Segment Open
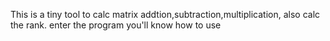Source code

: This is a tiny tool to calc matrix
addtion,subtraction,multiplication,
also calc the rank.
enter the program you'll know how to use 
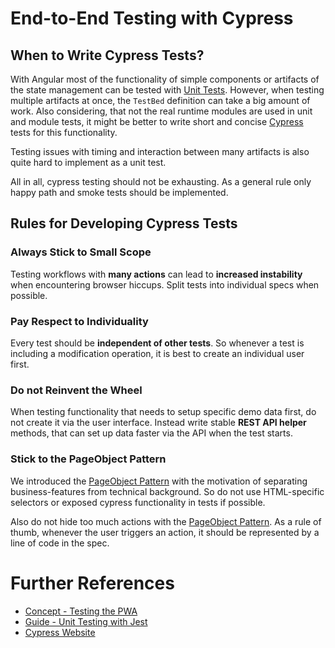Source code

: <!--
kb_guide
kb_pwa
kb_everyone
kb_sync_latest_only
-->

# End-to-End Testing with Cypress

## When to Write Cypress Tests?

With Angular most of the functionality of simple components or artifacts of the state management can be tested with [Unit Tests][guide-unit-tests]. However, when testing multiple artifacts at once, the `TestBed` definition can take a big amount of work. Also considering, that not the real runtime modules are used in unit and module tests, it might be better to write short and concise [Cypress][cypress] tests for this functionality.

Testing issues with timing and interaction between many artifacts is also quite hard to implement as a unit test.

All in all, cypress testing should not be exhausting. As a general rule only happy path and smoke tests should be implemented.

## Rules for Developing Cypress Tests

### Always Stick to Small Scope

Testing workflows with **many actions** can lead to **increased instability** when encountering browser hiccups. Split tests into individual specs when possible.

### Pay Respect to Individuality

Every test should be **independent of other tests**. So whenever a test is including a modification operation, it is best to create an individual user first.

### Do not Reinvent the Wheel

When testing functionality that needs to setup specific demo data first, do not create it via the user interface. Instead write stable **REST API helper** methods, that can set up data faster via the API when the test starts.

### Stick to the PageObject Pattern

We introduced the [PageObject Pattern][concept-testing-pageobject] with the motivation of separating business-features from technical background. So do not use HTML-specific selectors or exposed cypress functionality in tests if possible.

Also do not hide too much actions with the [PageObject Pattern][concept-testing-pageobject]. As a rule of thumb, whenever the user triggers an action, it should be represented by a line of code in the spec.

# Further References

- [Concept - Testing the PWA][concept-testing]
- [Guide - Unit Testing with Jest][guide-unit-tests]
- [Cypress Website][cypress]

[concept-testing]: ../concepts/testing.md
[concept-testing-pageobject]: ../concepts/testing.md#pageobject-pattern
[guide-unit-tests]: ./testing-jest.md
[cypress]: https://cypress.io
Segment Closed
:: WHAT YOU NEED TO DO ::
Above this task is a listing with pictures in it. Retype only the lines from the one containing "also calc the rank." through the one containing "## When to Write Cypress Tests?", both included, and not the pictures.

:: RESULT ::
also calc the rank.
enter the program you'll know how to use 
Source code

: <!--
kb_guide
kb_pwa
kb_everyone
kb_sync_latest_only
-->

# End-to-End Testing with Cypress

## When to Write Cypress Tests?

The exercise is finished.